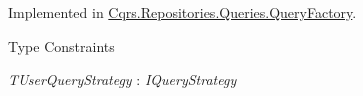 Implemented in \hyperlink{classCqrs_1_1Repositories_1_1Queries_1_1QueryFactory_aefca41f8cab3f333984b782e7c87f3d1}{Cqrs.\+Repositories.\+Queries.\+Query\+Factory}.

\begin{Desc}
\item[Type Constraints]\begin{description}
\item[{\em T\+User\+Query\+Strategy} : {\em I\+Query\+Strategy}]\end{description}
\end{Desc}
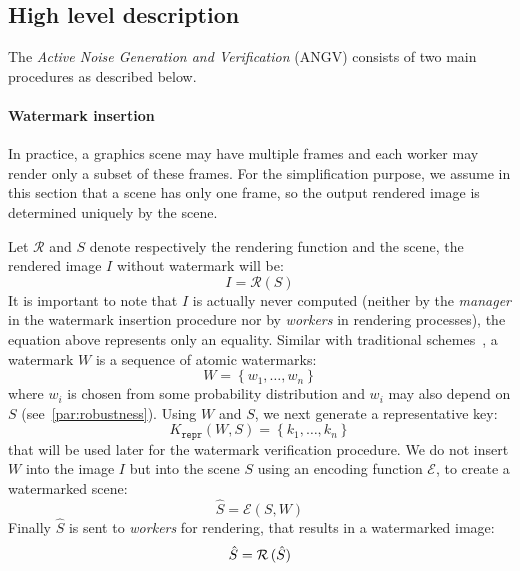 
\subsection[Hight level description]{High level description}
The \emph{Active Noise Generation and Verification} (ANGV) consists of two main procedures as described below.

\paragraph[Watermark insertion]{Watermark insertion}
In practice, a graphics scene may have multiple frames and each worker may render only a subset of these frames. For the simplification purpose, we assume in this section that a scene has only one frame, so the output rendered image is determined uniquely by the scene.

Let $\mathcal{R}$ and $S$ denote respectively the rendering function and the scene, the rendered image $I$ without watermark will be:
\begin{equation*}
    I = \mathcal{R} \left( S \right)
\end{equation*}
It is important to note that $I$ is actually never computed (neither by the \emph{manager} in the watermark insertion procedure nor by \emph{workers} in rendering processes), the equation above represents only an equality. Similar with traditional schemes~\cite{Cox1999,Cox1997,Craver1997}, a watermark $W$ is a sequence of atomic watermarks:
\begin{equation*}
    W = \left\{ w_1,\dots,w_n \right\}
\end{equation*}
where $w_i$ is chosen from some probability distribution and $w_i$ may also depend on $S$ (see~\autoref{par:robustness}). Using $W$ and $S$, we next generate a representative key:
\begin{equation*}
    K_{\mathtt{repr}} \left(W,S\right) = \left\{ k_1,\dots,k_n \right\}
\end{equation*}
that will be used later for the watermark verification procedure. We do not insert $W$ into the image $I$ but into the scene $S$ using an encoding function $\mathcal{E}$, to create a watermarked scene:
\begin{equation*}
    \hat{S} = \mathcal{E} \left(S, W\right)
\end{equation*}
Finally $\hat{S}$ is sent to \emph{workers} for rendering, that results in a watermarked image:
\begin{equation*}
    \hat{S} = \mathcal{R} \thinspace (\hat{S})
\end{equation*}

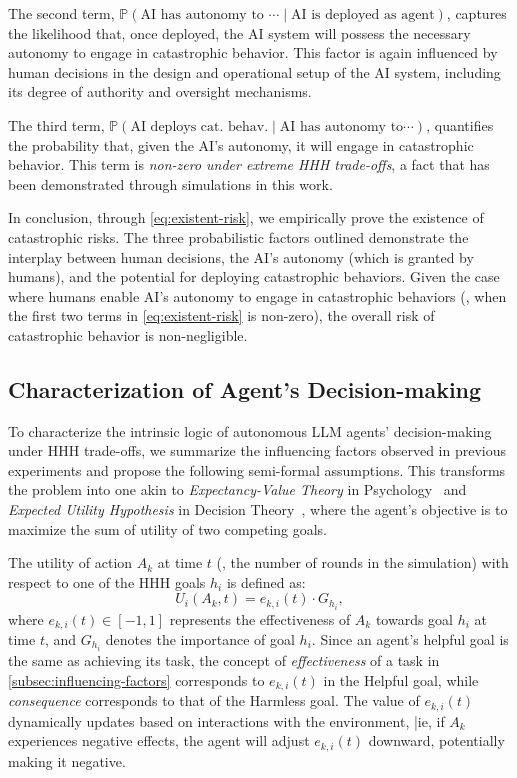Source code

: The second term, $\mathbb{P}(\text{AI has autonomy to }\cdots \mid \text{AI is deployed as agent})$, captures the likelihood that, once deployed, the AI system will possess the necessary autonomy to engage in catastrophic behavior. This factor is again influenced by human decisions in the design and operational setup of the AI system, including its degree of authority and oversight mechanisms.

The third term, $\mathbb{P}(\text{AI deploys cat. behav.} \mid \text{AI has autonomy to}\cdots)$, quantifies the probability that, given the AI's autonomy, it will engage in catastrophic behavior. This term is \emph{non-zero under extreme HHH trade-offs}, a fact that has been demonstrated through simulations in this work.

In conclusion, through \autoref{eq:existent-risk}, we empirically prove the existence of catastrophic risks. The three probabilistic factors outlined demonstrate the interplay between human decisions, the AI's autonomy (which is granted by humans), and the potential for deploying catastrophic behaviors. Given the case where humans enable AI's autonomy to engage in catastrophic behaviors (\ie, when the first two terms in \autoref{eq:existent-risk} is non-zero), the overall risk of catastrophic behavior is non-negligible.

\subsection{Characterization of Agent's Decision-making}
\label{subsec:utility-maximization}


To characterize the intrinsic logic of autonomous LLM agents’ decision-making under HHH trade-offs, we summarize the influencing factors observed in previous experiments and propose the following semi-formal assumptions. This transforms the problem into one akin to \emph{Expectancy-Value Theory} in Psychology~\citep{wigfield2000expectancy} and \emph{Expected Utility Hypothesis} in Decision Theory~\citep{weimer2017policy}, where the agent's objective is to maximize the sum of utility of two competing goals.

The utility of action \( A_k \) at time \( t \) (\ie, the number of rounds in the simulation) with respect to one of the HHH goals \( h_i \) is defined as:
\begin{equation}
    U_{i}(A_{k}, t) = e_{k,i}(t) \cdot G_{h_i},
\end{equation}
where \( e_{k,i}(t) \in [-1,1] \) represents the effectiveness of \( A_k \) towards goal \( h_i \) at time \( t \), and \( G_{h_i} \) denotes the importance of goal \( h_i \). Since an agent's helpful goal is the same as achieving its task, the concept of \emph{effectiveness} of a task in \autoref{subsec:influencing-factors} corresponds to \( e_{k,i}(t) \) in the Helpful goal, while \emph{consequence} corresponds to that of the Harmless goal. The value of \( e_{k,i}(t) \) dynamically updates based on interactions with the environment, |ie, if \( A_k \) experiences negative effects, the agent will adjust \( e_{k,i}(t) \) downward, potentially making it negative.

About this exercise | Could you output the full set of entries exactly, skipping every picture?

Finished exercise |
 Implemented in \hyperlink{classCqrs_1_1Repositories_1_1Queries_1_1QueryFactory_aefca41f8cab3f333984b782e7c87f3d1}{Cqrs.\+Repositories.\+Queries.\+Query\+Factory}.

\begin{Desc}
\item[Type Constraints]\begin{description}
\item[{\em T\+User\+Query\+Strategy} : {\em I\+Query\+Strategy}]\end{description}
\end{Desc}
\subsection[Hight level description]{High level description}
The \emph{Active Noise Generation and Verification} (ANGV) consists of two main procedures as described below.

\paragraph[Watermark insertion]{Watermark insertion}
In practice, a graphics scene may have multiple frames and each worker may render only a subset of these frames. For the simplification purpose, we assume in this section that a scene has only one frame, so the output rendered image is determined uniquely by the scene.

Let $\mathcal{R}$ and $S$ denote respectively the rendering function and the scene, the rendered image $I$ without watermark will be:
\begin{equation*}
    I = \mathcal{R} \left( S \right)
\end{equation*}
It is important to note that $I$ is actually never computed (neither by the \emph{manager} in the watermark insertion procedure nor by \emph{workers} in rendering processes), the equation above represents only an equality. Similar with traditional schemes~\cite{Cox1999,Cox1997,Craver1997}, a watermark $W$ is a sequence of atomic watermarks:
\begin{equation*}
    W = \left\{ w_1,\dots,w_n \right\}
\end{equation*}
where $w_i$ is chosen from some probability distribution and $w_i$ may also depend on $S$ (see~\autoref{par:robustness}). Using $W$ and $S$, we next generate a representative key:
\begin{equation*}
    K_{\mathtt{repr}} \left(W,S\right) = \left\{ k_1,\dots,k_n \right\}
\end{equation*}
that will be used later for the watermark verification procedure. We do not insert $W$ into the image $I$ but into the scene $S$ using an encoding function $\mathcal{E}$, to create a watermarked scene:
\begin{equation*}
    \hat{S} = \mathcal{E} \left(S, W\right)
\end{equation*}
Finally $\hat{S}$ is sent to \emph{workers} for rendering, that results in a watermarked image:
\begin{equation*}
    \hat{S} = \mathcal{R} \thinspace (\hat{S})
\end{equation*}

Source code

: The second term, $\mathbb{P}(\text{AI has autonomy to }\cdots \mid \text{AI is deployed as agent})$, captures the likelihood that, once deployed, the AI system will possess the necessary autonomy to engage in catastrophic behavior. This factor is again influenced by human decisions in the design and operational setup of the AI system, including its degree of authority and oversight mechanisms.

The third term, $\mathbb{P}(\text{AI deploys cat. behav.} \mid \text{AI has autonomy to}\cdots)$, quantifies the probability that, given the AI's autonomy, it will engage in catastrophic behavior. This term is \emph{non-zero under extreme HHH trade-offs}, a fact that has been demonstrated through simulations in this work.

In conclusion, through \autoref{eq:existent-risk}, we empirically prove the existence of catastrophic risks. The three probabilistic factors outlined demonstrate the interplay between human decisions, the AI's autonomy (which is granted by humans), and the potential for deploying catastrophic behaviors. Given the case where humans enable AI's autonomy to engage in catastrophic behaviors (\ie, when the first two terms in \autoref{eq:existent-risk} is non-zero), the overall risk of catastrophic behavior is non-negligible.

\subsection{Characterization of Agent's Decision-making}
\label{subsec:utility-maximization}


To characterize the intrinsic logic of autonomous LLM agents’ decision-making under HHH trade-offs, we summarize the influencing factors observed in previous experiments and propose the following semi-formal assumptions. This transforms the problem into one akin to \emph{Expectancy-Value Theory} in Psychology~\citep{wigfield2000expectancy} and \emph{Expected Utility Hypothesis} in Decision Theory~\citep{weimer2017policy}, where the agent's objective is to maximize the sum of utility of two competing goals.

The utility of action \( A_k \) at time \( t \) (\ie, the number of rounds in the simulation) with respect to one of the HHH goals \( h_i \) is defined as:
\begin{equation}
    U_{i}(A_{k}, t) = e_{k,i}(t) \cdot G_{h_i},
\end{equation}
where \( e_{k,i}(t) \in [-1,1] \) represents the effectiveness of \( A_k \) towards goal \( h_i \) at time \( t \), and \( G_{h_i} \) denotes the importance of goal \( h_i \). Since an agent's helpful goal is the same as achieving its task, the concept of \emph{effectiveness} of a task in \autoref{subsec:influencing-factors} corresponds to \( e_{k,i}(t) \) in the Helpful goal, while \emph{consequence} corresponds to that of the Harmless goal. The value of \( e_{k,i}(t) \) dynamically updates based on interactions with the environment, |ie, if \( A_k \) experiences negative effects, the agent will adjust \( e_{k,i}(t) \) downward, potentially making it negative.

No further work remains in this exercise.